Social, psychological, cultural and other factors can interact to lead a person to suicidal behaviour, but the stigma attached to mental disorders and suicide means that many people feel unable to seek help. Despite the evidence that many deaths are preventable, suicide is too often a low priority for governments and policy-makers. The objective of this report is to prioritize suicide prevention on the global public health and public policy agendas and to raise awareness of suicide as a public health issue. The report was developed through a global consultative process and is based on systematic reviews of data and evidence together with inputs from partners and stakeholders.

An estimated 804 000 suicide deaths occurred worldwide in 2012, representing an annual global age-standardized suicide rate of 11.4 per 100 000 population (15.0 for males and 8.0 for females). However, since suicide is a sensitive issue, and even illegal in some countries, it is very likely that it is under-reported. In countries with good vital registration data, suicide may often be misclassified as an accident or another cause of death. Registering a suicide is a complicat- ed procedure involving several different authorities, often including law enforcement. And in countries without reliable registration of deaths, suicides simply die uncounted.

In richer countries, three times as many men die of suicide than women do, but in low- and middle-income countries the male-to-female ratio is much lower at 1.5 men to each woman. Globally, suicides account for 50% of all violent deaths in men and 71% in women. With regard to age, suicide rates are highest in persons aged 70 years or over for both men and women in almost all regions of the world. In some countries, suicide rates are highest among the young, and globally suicide is the second leading cause of death in 15−29-year-olds. The ingestion of pesticide, hanging and firearms are among the most common methods of suicide globally, but many other methods are used with the choice of method often varying according to population group.

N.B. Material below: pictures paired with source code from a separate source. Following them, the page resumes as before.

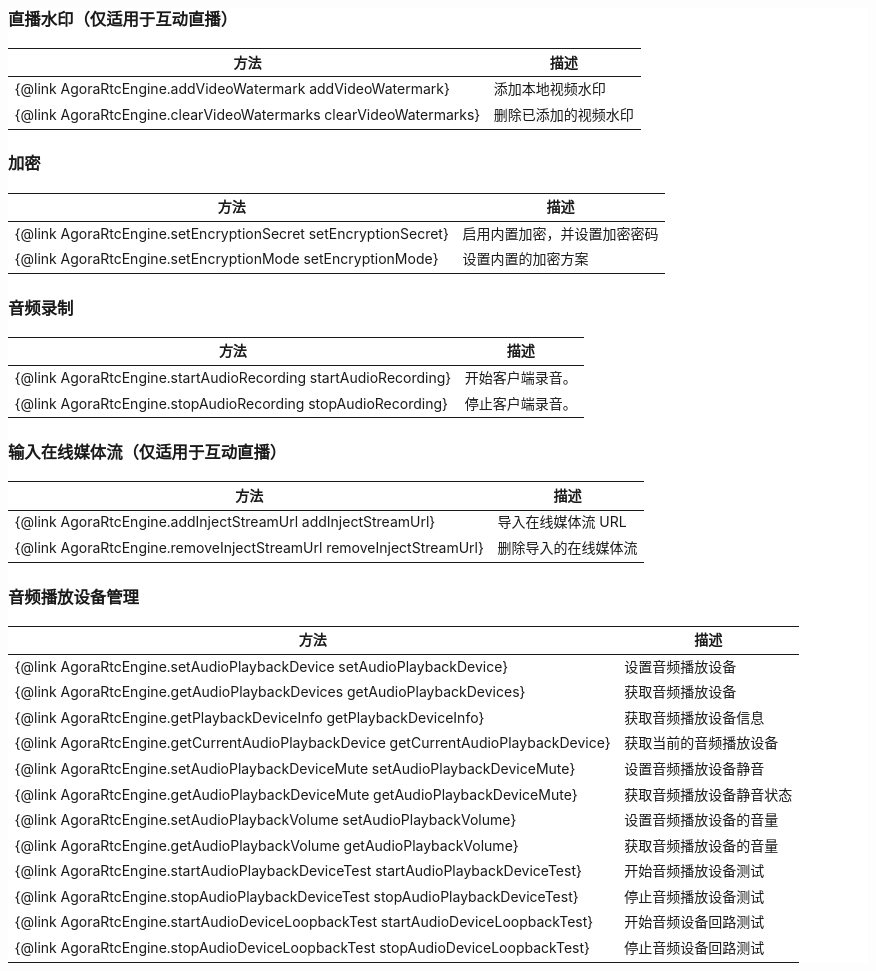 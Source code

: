 ### 直播水印（仅适用于互动直播）

| 方法                                                         | 描述                                             |
| ------------------------------------------------------------ | ------------------------------------------------ |
| {@link AgoraRtcEngine.addVideoWatermark addVideoWatermark} | 添加本地视频水印 |
| {@link AgoraRtcEngine.clearVideoWatermarks clearVideoWatermarks}   | 删除已添加的视频水印       |


### 加密

| 方法                                                         | 描述                         |
| ------------------------------------------------------------ | ---------------------------- |
| {@link AgoraRtcEngine.setEncryptionSecret setEncryptionSecret} | 启用内置加密，并设置加密密码 |
| {@link AgoraRtcEngine.setEncryptionMode setEncryptionMode} | 设置内置的加密方案 |

### 音频录制

| 方法                                                         | 描述                         |
| ------------------------------------------------------------ | ---------------------------- |
| {@link AgoraRtcEngine.startAudioRecording startAudioRecording} | 开始客户端录音。 |
| {@link AgoraRtcEngine.stopAudioRecording stopAudioRecording} | 停止客户端录音。 |


### 输入在线媒体流（仅适用于互动直播）

| 方法                                                         | 描述                 |
| ------------------------------------------------------------ | -------------------- |
| {@link AgoraRtcEngine.addInjectStreamUrl addInjectStreamUrl} | 导入在线媒体流 URL   |
| {@link AgoraRtcEngine.removeInjectStreamUrl removeInjectStreamUrl} | 删除导入的在线媒体流 |

### 音频播放设备管理

| 方法                                                         | 描述                       |
| ------------------------------------------------------------ | -------------------------- |
| {@link AgoraRtcEngine.setAudioPlaybackDevice setAudioPlaybackDevice} | 设置音频播放设备           |
| {@link AgoraRtcEngine.getAudioPlaybackDevices getAudioPlaybackDevices} | 获取音频播放设备           |
| {@link AgoraRtcEngine.getPlaybackDeviceInfo getPlaybackDeviceInfo} | 获取音频播放设备信息          |
| {@link AgoraRtcEngine.getCurrentAudioPlaybackDevice getCurrentAudioPlaybackDevice} | 获取当前的音频播放设备 |
| {@link AgoraRtcEngine.setAudioPlaybackDeviceMute setAudioPlaybackDeviceMute} | 设置音频播放设备静音       |
| {@link AgoraRtcEngine.getAudioPlaybackDeviceMute getAudioPlaybackDeviceMute} | 获取音频播放设备静音状态   |
| {@link AgoraRtcEngine.setAudioPlaybackVolume setAudioPlaybackVolume} | 设置音频播放设备的音量           |
| {@link AgoraRtcEngine.getAudioPlaybackVolume getAudioPlaybackVolume} | 获取音频播放设备的音量           |
| {@link AgoraRtcEngine.startAudioPlaybackDeviceTest startAudioPlaybackDeviceTest} | 开始音频播放设备测试       |
| {@link AgoraRtcEngine.stopAudioPlaybackDeviceTest stopAudioPlaybackDeviceTest} | 停止音频播放设备测试       |
| {@link AgoraRtcEngine.startAudioDeviceLoopbackTest startAudioDeviceLoopbackTest} | 开始音频设备回路测试       |
| {@link AgoraRtcEngine.stopAudioDeviceLoopbackTest stopAudioDeviceLoopbackTest} | 停止音频设备回路测试       |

For every suicide there are many more people who attempt suicide every year. Significantly, a prior suicide attempt is the single most important risk factor for suicide in the general population. For both suicides and suicide attempts, improved availability and quality of data from vital registration, hospital-based systems and surveys are required for effective suicide prevention.

Restricting access to the means of suicide is a key element of suicide prevention efforts. However, means restriction policies (such as limiting access to pesticides and firearms or putting barriers on bridges) require an understanding of the method preferences of different groups in society and depend on cooperation and collaboration between multiple sectors.